When we arrived the Red Coats were already drawn up on the lawn in front of the Great House engaged in diverse drills. Second Son, his blood up and a sparkle in his eye, suggested we go stand in the tree line and take pot shots at them.

Unfortunately we’d left our Kentucky Long Rifles at home.

Lacking the wherewithal to harass and impede the enemy’s maneuvers we retired to the terrace for a nice cup of tea and a sit down.

What he said

Kerry Buttram expresses his thoughts on the BBC.

Were we lied to?

Lt Smash doesn’t know whether to be “amazed or amused” by the latest hullabaloo over President Bush’s State of the Union address.

I take his point but I think it’s important that we find out whether or not we were deliberately misled by these people.

Two quotes from their report give me cause for concern:

casualties among children will be in the thousands, probably in the tens of thousands and possibly in the hundreds of thousands.
And
The UN estimates that a war could lead to more than 1.4 million refugees and as many as 2 million internally displaced persons.
On second thoughts, I'm inclined to be charitable and attribute both to a lack of intelligence.

July 10, 2003

Today I am reading...

If you know someone who reads popular science books, is interested in those ideas that dance around the periphery of acceptable research and has a birthday coming up then they might appreciate

"The Scientist, The Madman, the Thief and Their Lightbulb” by Keith Tutt.

Keith and I worked together briefly nearly twenty years ago before life took us our separate ways. He is a talented and charming man and it’s nice to see him and his wife Hannah doing well.

Caveat scriptor

Instapundit links to a fine example of the dangers of using a single source even if it’s someone you “know” and “trust”.

July 09, 2003

Remind me what that first B stands for

these days.

Never go out on a limb unless you are sure it will bear your weight

The spat between the BBC and the British Government over the Iraq arms dossier brings to mind the image of a whole lot of people up a too small tree.

It didn’t look safe to me when Andrew Gilligan was up there on his own but when the rest of them climbed up to join him: I watched in silent disbelief. This is not one of those situations where there’s safety in numbers.
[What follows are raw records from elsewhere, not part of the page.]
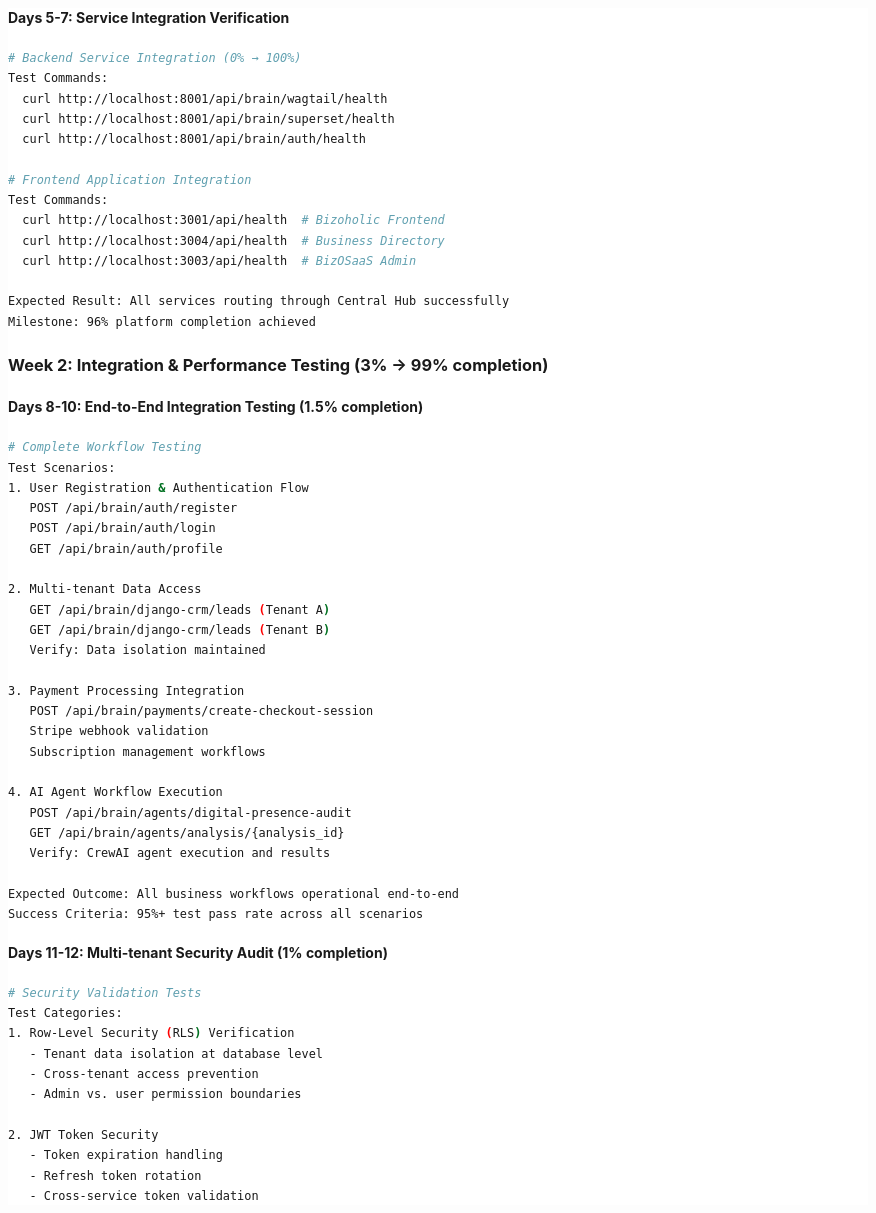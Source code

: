 #### **Days 5-7: Service Integration Verification**
```bash
# Backend Service Integration (0% → 100%)
Test Commands:
  curl http://localhost:8001/api/brain/wagtail/health
  curl http://localhost:8001/api/brain/superset/health
  curl http://localhost:8001/api/brain/auth/health

# Frontend Application Integration
Test Commands:
  curl http://localhost:3001/api/health  # Bizoholic Frontend
  curl http://localhost:3004/api/health  # Business Directory  
  curl http://localhost:3003/api/health  # BizOSaaS Admin

Expected Result: All services routing through Central Hub successfully
Milestone: 96% platform completion achieved
```

### **Week 2: Integration & Performance Testing (3% → 99% completion)**

#### **Days 8-10: End-to-End Integration Testing (1.5% completion)**
```bash
# Complete Workflow Testing
Test Scenarios:
1. User Registration & Authentication Flow
   POST /api/brain/auth/register
   POST /api/brain/auth/login
   GET /api/brain/auth/profile

2. Multi-tenant Data Access
   GET /api/brain/django-crm/leads (Tenant A)
   GET /api/brain/django-crm/leads (Tenant B)
   Verify: Data isolation maintained

3. Payment Processing Integration
   POST /api/brain/payments/create-checkout-session
   Stripe webhook validation
   Subscription management workflows

4. AI Agent Workflow Execution  
   POST /api/brain/agents/digital-presence-audit
   GET /api/brain/agents/analysis/{analysis_id}
   Verify: CrewAI agent execution and results

Expected Outcome: All business workflows operational end-to-end
Success Criteria: 95%+ test pass rate across all scenarios
```

#### **Days 11-12: Multi-tenant Security Audit (1% completion)**
```bash
# Security Validation Tests
Test Categories:
1. Row-Level Security (RLS) Verification
   - Tenant data isolation at database level
   - Cross-tenant access prevention
   - Admin vs. user permission boundaries

2. JWT Token Security
   - Token expiration handling
   - Refresh token rotation
   - Cross-service token validation
```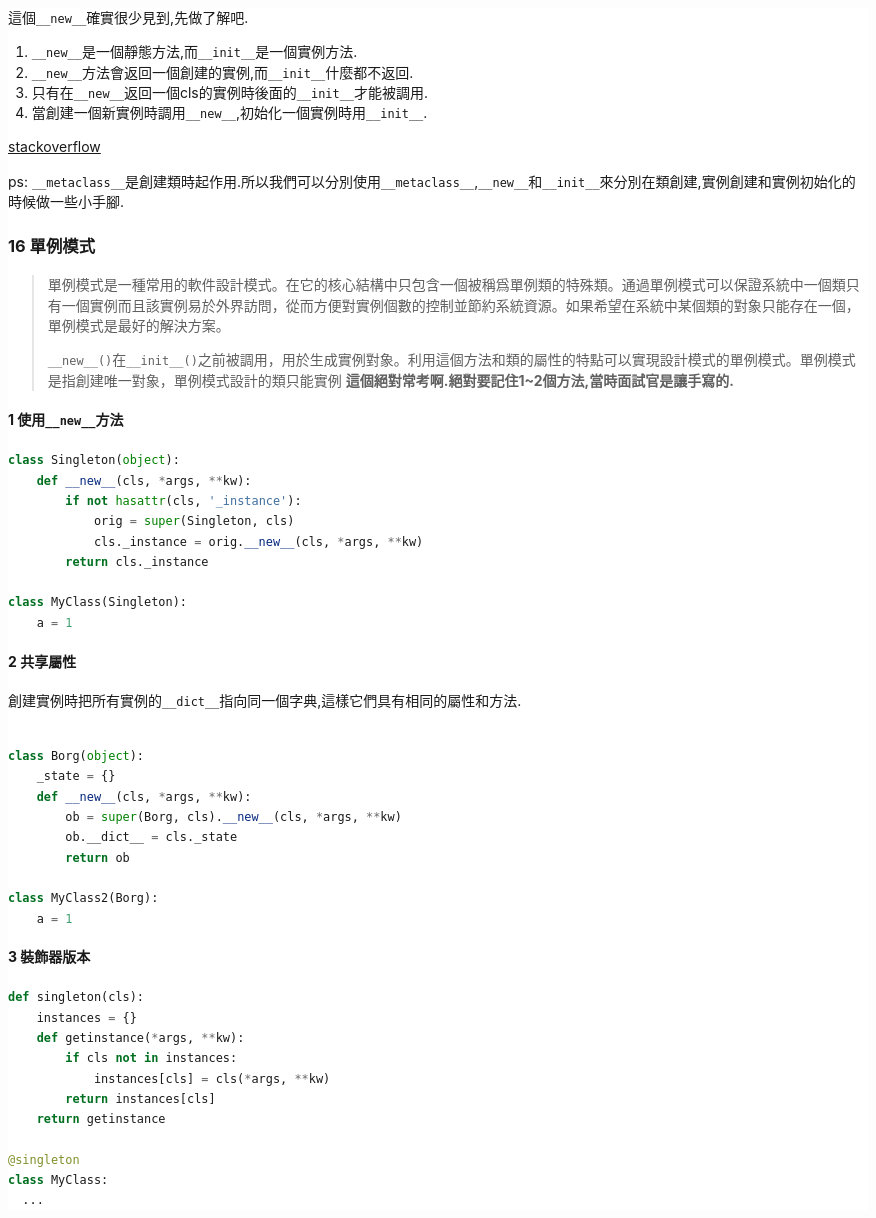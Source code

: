 這個`__new__`確實很少見到,先做了解吧.

1. `__new__`是一個靜態方法,而`__init__`是一個實例方法.
2. `__new__`方法會返回一個創建的實例,而`__init__`什麼都不返回.
3. 只有在`__new__`返回一個cls的實例時後面的`__init__`才能被調用.
4. 當創建一個新實例時調用`__new__`,初始化一個實例時用`__init__`.

[stackoverflow](http://stackoverflow.com/questions/674304/pythons-use-of-new-and-init)

ps: `__metaclass__`是創建類時起作用.所以我們可以分別使用`__metaclass__`,`__new__`和`__init__`來分別在類創建,實例創建和實例初始化的時候做一些小手腳.

### 16 單例模式

> 	單例模式是一種常用的軟件設計模式。在它的核心結構中只包含一個被稱爲單例類的特殊類。通過單例模式可以保證系統中一個類只有一個實例而且該實例易於外界訪問，從而方便對實例個數的控制並節約系統資源。如果希望在系統中某個類的對象只能存在一個，單例模式是最好的解決方案。
>
> `__new__()`在`__init__()`之前被調用，用於生成實例對象。利用這個方法和類的屬性的特點可以實現設計模式的單例模式。單例模式是指創建唯一對象，單例模式設計的類只能實例
**這個絕對常考啊.絕對要記住1~2個方法,當時面試官是讓手寫的.**

#### 1 使用`__new__`方法

```python
class Singleton(object):
    def __new__(cls, *args, **kw):
        if not hasattr(cls, '_instance'):
            orig = super(Singleton, cls)
            cls._instance = orig.__new__(cls, *args, **kw)
        return cls._instance

class MyClass(Singleton):
    a = 1
```

#### 2 共享屬性

創建實例時把所有實例的`__dict__`指向同一個字典,這樣它們具有相同的屬性和方法.

```python

class Borg(object):
    _state = {}
    def __new__(cls, *args, **kw):
        ob = super(Borg, cls).__new__(cls, *args, **kw)
        ob.__dict__ = cls._state
        return ob

class MyClass2(Borg):
    a = 1
```

#### 3 裝飾器版本

```python
def singleton(cls):
    instances = {}
    def getinstance(*args, **kw):
        if cls not in instances:
            instances[cls] = cls(*args, **kw)
        return instances[cls]
    return getinstance

@singleton
class MyClass:
  ...
```
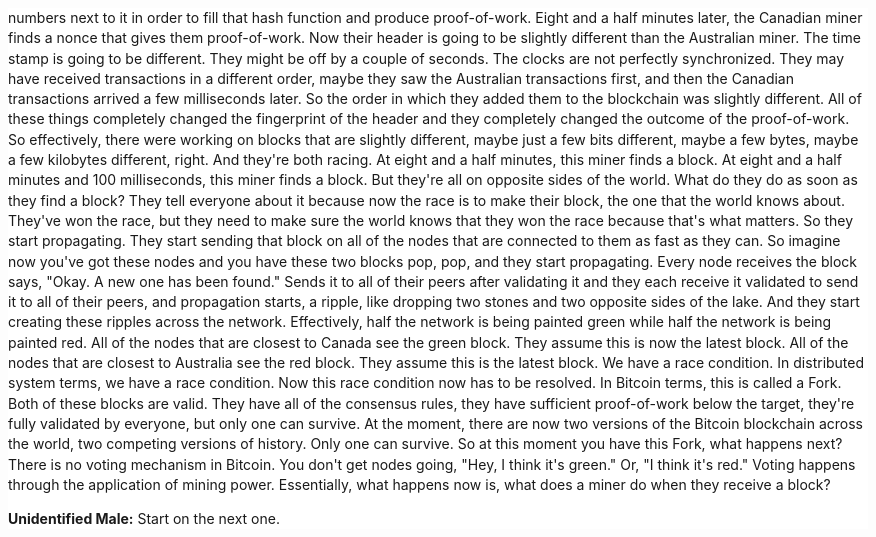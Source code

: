 numbers next to it in order to fill that hash function and produce proof-of-work. Eight and a half minutes later, the Canadian miner finds a nonce that gives them proof-of-work. Now their header is going to be slightly different than the Australian miner. The time stamp is going to be different. They might be off by a couple of seconds. The clocks are not perfectly synchronized. They may have received transactions in a different order, maybe they saw the Australian transactions first, and then the Canadian transactions arrived a few milliseconds later. So the order in which they added them to the blockchain was slightly different. All of these things completely changed the fingerprint of the header and they completely changed the outcome of the proof-of-work. So effectively, there were working on blocks that are slightly different, maybe just a few bits different, maybe a few bytes, maybe a few kilobytes different, right. And they're both racing. At eight and a half minutes, this miner finds a block. At eight and a half minutes and 100 milliseconds, this miner finds a block. But they're all on opposite sides of the world. What do they do as soon as they find a block? They tell everyone about it because now the race is to make their block, the one that the world knows about. They've won the race, but they need to make sure the world knows that they won the race because that's what matters. So they start propagating. They start sending that block on all of the nodes that are connected to them as fast as they can. So imagine now you've got these nodes and you have these two blocks pop, pop, and they start propagating. Every node receives the block says, "Okay. A new one has been found." Sends it to all of their peers after validating it and they each receive it validated to send it to all of their peers, and propagation starts, a ripple, like dropping two stones and two opposite sides of the lake. And they start creating these ripples across the network. Effectively, half the network is being painted green while half the network is being painted red. All of the nodes that are closest to Canada see the green block. They assume this is now the latest block. All of the nodes that are closest to Australia see the red block. They assume this is the latest block. We have a race condition. In distributed system terms, we have a race condition. Now this race condition now has to be resolved. In Bitcoin terms, this is called a Fork. Both of these blocks are valid. They have all of the consensus rules, they have sufficient proof-of-work below the target, they're fully validated by everyone, but only one can survive. At the moment, there are now two versions of the Bitcoin blockchain across the world, two competing versions of history. Only one can survive. So at this moment you have this Fork, what happens next? There is no voting mechanism in Bitcoin. You don't get nodes going, "Hey, I think it's green." Or, "I think it's red." Voting happens through the application of mining power. Essentially, what happens now is, what does a miner do when they receive a block?</p>
<p><strong>Unidentified Male:</strong> Start on the next one.</p>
Now we’ve got Gilligan, Richard Sambrook and Greg Dyke along with Gavyn Davies and the rest of the BBC’s board of governors all sitting on a single anonymous source.

Maybe the rules are different for the BBC these days but I always thought one of the cardinal principles of good journalism was the bigger the story, the stronger and more numerous the sources you needed to back it up. And most times, no matter how big the story might be, if you can’t corroborate it you don’t run with it.

No matter how much you want to.

Life or Death?

Susanna over at cut on the bias has a couple of long but interesting posts on the death penalty.

The first deals with capital punishment in general and offers suggestions for reform while the second addresses the use of mitigating circumstances in sentencing by reference to a real murder trial and the deliberations of the jury.

Fascinating and disturbing reading.

Personally I’m against the death penalty, not because I’m soft on crime (I’m not) or because I think execution is a cruel and unusual punishment (I don’t) but because human fallibility, as Susanna rightly acknowledges, means that every so often we execute people who are innocent of the crime for which they were convicted.

A Fourth without fireworks

Americans in England on the Fourth of July might consider following the State Department’s advice to Americans overseas to keep a low profile.

Not that we’re in danger of attack, it’s just that around the Fourth some of the English can get a bee in their bonnet about things American.

Peter Cuthbertson’s take on the day over at Conservative Commentary is a case in point.

So, although we make a big deal of Thanksgiving, being mindful of the sensitivities of our hosts, we celebrate Independence Day quietly at home and (much to the disappointment of the boys) no fireworks.

Even those who wish us well often can’t resist a bit of leg pulling.